Cher pétrole De 2005 à 2023

, par  LE SANN Alain

Cet éditorial du bulletin Pêche & Développement a été écrit début 2005, il y a près de 20 ans.
Il n’y a guère de ligne à changer. Il faut y ajouter quelques éléments sur le fait qu’une des menaces nouvelles concerne la taxation des carburants. Le 8 octobre, dans une émission sur France 5, Claire Nouvian de Bloom, s’insurgeait contre le fait que les pêcheurs ne payaient aucune taxe et devraient selon elle payer le carburant comme l’automobiliste. C’est ce que réclament les ONGE avec leur manifeste Bleu...Par ailleurs, l’essor de l’éolien en mer constitue une contribution importante des pêcheurs à la décarbonation de l’énergie, leur demander de payer des taxes, c’est donc leur demander de payer 2 fois. On peut aussi faire remarquer qu’une partie des taxes sur les carburants se justifie par l’aménagement et l’entretien du réseau routier. Les pêcheurs paieraient donc pour des routes qu’ils n’utilisent pas pour leur travail.
Les biocarburants peuvent être partiellement une solution, mais ils ne peuvent être généralisés. Des espoirs sont aussi fondés sur l’hydrogène vert en lien avec l’éolien mais pour l’instant les résultats sont limités et à des prix inabordables. Le projet Pilothy, par exemple ne permet qu’un remplacement du gasoil pour 15 %. Des essais sur l’introduction de voiles pilotées automatiquement ont été menés et ont permis de gagner autant ou plus (projet d’Avel Vor Technologie – Le grand largue). Toutes les pistes restent à conforter.

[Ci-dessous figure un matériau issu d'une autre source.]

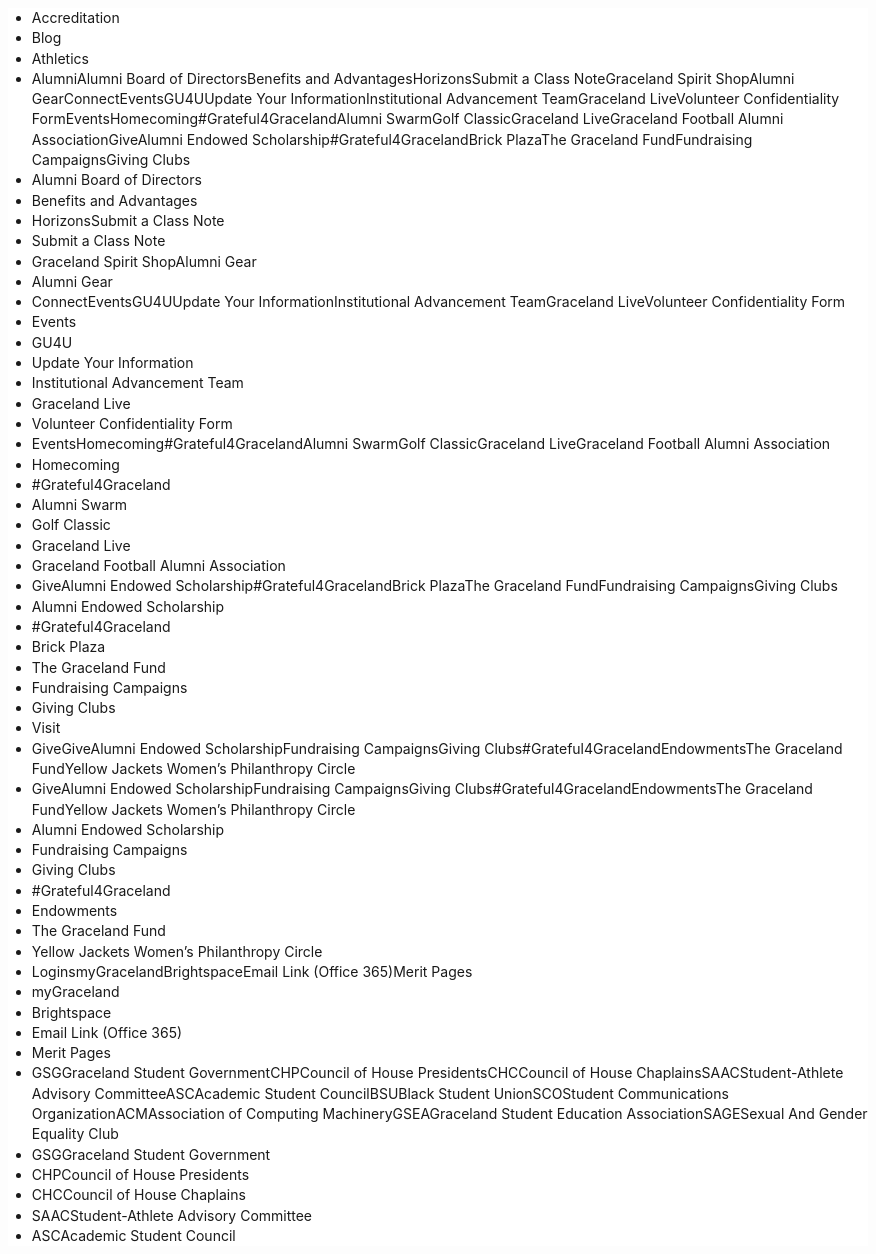 - Accreditation
- Blog
- Athletics
- AlumniAlumni Board of DirectorsBenefits and AdvantagesHorizonsSubmit a Class NoteGraceland Spirit ShopAlumni GearConnectEventsGU4UUpdate Your InformationInstitutional Advancement TeamGraceland LiveVolunteer Confidentiality FormEventsHomecoming#Grateful4GracelandAlumni SwarmGolf ClassicGraceland LiveGraceland Football Alumni AssociationGiveAlumni Endowed Scholarship#Grateful4GracelandBrick PlazaThe Graceland FundFundraising CampaignsGiving Clubs
- Alumni Board of Directors
- Benefits and Advantages
- HorizonsSubmit a Class Note
- Submit a Class Note
- Graceland Spirit ShopAlumni Gear
- Alumni Gear
- ConnectEventsGU4UUpdate Your InformationInstitutional Advancement TeamGraceland LiveVolunteer Confidentiality Form
- Events
- GU4U
- Update Your Information
- Institutional Advancement Team
- Graceland Live
- Volunteer Confidentiality Form
- EventsHomecoming#Grateful4GracelandAlumni SwarmGolf ClassicGraceland LiveGraceland Football Alumni Association
- Homecoming
- #Grateful4Graceland
- Alumni Swarm
- Golf Classic
- Graceland Live
- Graceland Football Alumni Association
- GiveAlumni Endowed Scholarship#Grateful4GracelandBrick PlazaThe Graceland FundFundraising CampaignsGiving Clubs
- Alumni Endowed Scholarship
- #Grateful4Graceland
- Brick Plaza
- The Graceland Fund
- Fundraising Campaigns
- Giving Clubs
- Visit
- GiveGiveAlumni Endowed ScholarshipFundraising CampaignsGiving Clubs#Grateful4GracelandEndowmentsThe Graceland FundYellow Jackets Women’s Philanthropy Circle
- GiveAlumni Endowed ScholarshipFundraising CampaignsGiving Clubs#Grateful4GracelandEndowmentsThe Graceland FundYellow Jackets Women’s Philanthropy Circle
- Alumni Endowed Scholarship
- Fundraising Campaigns
- Giving Clubs
- #Grateful4Graceland
- Endowments
- The Graceland Fund
- Yellow Jackets Women’s Philanthropy Circle
- LoginsmyGracelandBrightspaceEmail Link (Office 365)Merit Pages
- myGraceland
- Brightspace
- Email Link (Office 365)
- Merit Pages
- GSGGraceland Student GovernmentCHPCouncil of House PresidentsCHCCouncil of House ChaplainsSAACStudent-Athlete Advisory CommitteeASCAcademic Student CouncilBSUBlack Student UnionSCOStudent Communications OrganizationACMAssociation of Computing MachineryGSEAGraceland Student Education AssociationSAGESexual And Gender Equality Club
- GSGGraceland Student Government
- CHPCouncil of House Presidents
- CHCCouncil of House Chaplains
- SAACStudent-Athlete Advisory Committee
- ASCAcademic Student Council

Du Nord au Sud, la flambée des cours du pétrole a entraîné des mouvements de protestation de toutes les organisations de pêcheurs. Pour les artisans, les retombées sur les revenus sont directes puisque les gains des matelots dépendent largement des frais. Dans de nombreux endroits, les pêcheurs ont arrêté leur activité, au moins pendant les périodes de faibles captures car souvent elles ne permettent pas de couvrir les frais de carburant. Dans ces conditions, il est légitime pour les pêcheurs de demander des aides pour leur permettre de poursuivre leur activité. Mais il est illusoire de compter sur des aides permanentes d’autant que les perspectives de raréfaction du pétrole ne peuvent qu’entraîner une hausse encore plus forte à moyen terme. Il faut donc trouver des solutions durables à cette crise et aider les pêcheurs à les mettre en œuvre. Pour certains, la voie des biocarburants peut être intéressante, surtout dans les pays aux ressources pétrolières limitées. Pour tous il faut rechercher le maximum d’économie par tous les moyens, dans certains cas, si les alternatives existent, il faudra sans doute envisager à terme des mutations techniques ; le chalutage est gourmand en énergie et il faudra au moins arrêter la course à la surpuissance. Comme l’énergie concerne tous les pêcheurs, sauf les derniers bateaux non motorisés, il faut aussi trouver les moyens d’intégrer dans les prix la hausse du coût du carburant, cependant les pêcheurs ne sont pas toujours maîtres du jeu. Enfin, la meilleure réponse reste l’amélioration du rendement de l’activité par une restauration des ressources qui pourrait permettre, à effort de pêche équivalent, une croissance des captures. La hausse du carburant renforce donc la nécessité d’une meilleure gestion des ressources. Faute d’un tel engagement, la pression sera encore plus forte sur les ressources les plus accessibles, il faut maintenir une pêche hauturière là où elle existe et la développer quand les artisans en sont absents. Si elle sait maîtriser les coûts du carburant, la pêche artisanale est mieux placée que la pêche industrielle et peut conforter son avenir.